Ademais, foram atingidas pelo aumento da Condecine as obras cinematográficas ou videofonográficas publicitárias estrangeiras e adaptadas para exibição no mercado brasileiro, cujas taxas foram dobradas, sem qualquer justificativa plausível, em desrespeito à “relação de equilíbrio entre os deveres impostos aos exploradores de atividades e os direitos a eles reconhecidos”, princípio a ser observado pelo Poder Público nos termos do artigo 8º, inciso IV, do Anteprojeto de Lei.

A proposta de desenvolvimento da indústria e da cultura nacionais esbarra ainda mais na discriminação e imposição de barreiras às obras estrangeiras. O artigo 76 do Anteprojeto de Lei estabelece a redução, para 10% (dez por cento), das taxas devidas pela exploração comercial de obras cinematográficas e videofonográficas não publicitárias brasileiras. A redução já existe, sim, sob a luz da Medida Provisória nº 2.228-1, de 2001, mas estipulada para 20% (vinte por cento) do valor da tabela e aplicada sobre uma base de cálculo menor, como a de R$ 3.000,00 (três mil Reais), não configurando grande discrepância.

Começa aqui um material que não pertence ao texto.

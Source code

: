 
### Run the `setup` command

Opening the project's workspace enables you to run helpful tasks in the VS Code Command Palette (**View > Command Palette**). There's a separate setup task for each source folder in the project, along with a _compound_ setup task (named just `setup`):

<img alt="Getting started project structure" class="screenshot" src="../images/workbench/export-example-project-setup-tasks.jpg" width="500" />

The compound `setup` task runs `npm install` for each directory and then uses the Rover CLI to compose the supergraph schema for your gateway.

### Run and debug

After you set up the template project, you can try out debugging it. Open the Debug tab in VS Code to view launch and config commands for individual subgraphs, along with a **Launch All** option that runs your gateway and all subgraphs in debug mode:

Temos, assim, a extinção de uma Agência já instalada, em funcionamento e dotada de quadro de funcionários, para a criação de outra, com poderes, competências e prerrogativas bastante semelhantes. Ampliamos imensamente a arrecadação da Condecine, cuja aplicação ficará a critério da Diretoria do CSAV e da Ancinav, a quem compete, também, a regulação do setor audiovisual e a propositura e implantação da política nacional do cinema. Pois bem. Arrecadada toda esta verba, o Anteprojeto de Lei não regulamenta concisamente sua aplicação, pois não melhora os critérios para a concessão de recursos aos produtores independentes, ou para a escolha dos setores a serem beneficiados com a verba arrecadada.

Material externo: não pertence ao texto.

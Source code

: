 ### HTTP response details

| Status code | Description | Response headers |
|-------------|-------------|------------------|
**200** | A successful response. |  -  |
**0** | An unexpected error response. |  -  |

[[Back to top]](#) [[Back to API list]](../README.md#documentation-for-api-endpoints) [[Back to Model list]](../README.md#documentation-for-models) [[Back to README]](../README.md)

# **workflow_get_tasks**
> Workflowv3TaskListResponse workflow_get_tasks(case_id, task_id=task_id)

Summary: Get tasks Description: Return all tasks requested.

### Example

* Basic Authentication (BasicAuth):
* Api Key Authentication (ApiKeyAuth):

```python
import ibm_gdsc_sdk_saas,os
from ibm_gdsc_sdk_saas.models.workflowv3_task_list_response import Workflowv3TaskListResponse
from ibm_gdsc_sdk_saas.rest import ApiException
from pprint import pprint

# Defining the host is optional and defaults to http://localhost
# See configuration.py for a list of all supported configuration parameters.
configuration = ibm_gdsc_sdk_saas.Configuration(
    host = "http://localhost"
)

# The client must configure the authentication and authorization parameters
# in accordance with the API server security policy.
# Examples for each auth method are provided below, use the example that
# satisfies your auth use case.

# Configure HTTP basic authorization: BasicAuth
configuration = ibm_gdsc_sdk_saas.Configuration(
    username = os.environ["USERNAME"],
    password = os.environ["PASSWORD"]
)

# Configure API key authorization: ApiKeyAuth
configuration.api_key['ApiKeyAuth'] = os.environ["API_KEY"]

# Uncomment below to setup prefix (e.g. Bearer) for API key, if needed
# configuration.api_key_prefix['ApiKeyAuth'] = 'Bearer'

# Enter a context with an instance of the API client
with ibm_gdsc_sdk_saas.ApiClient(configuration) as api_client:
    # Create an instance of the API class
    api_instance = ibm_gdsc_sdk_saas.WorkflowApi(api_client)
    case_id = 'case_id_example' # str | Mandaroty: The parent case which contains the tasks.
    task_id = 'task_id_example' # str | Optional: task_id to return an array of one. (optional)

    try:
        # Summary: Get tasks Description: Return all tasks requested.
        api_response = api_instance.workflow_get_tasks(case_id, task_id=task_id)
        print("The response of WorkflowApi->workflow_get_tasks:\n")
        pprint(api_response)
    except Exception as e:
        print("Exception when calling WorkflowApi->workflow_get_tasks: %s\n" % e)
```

O texto legal ora analisado é, certamente, apenas um Anteprojeto de Lei a ser discutido pela sociedade civil, pelos Ministérios e, posteriormente, apreciado pelo Congresso Nacional. No entanto, antes de quaisquer alterações em sua redação, é preciso estabelecer, claramente, a forma como se dará o fomento ao desenvolvimento da produção independente e regional e, do outro lado, o fomento ao acesso à cultura.

As mudanças no setor audiovisual são necessárias, para fixar as diretrizes do incentivo com o intuito de colocar novos atores no palco e não de barrar aqueles que hoje promovem a cultura, ainda que desconforme os ideais pretendidos para a universalização da obra audiovisual brasileira. Educar a população também implica lhe permitir identificar e escolher a que pretende assistir. Portanto, o mercado de audiovisual não deve ser apenas daqueles que o Poder Público, zelando pela promoção das criações brasileiras, assim entender.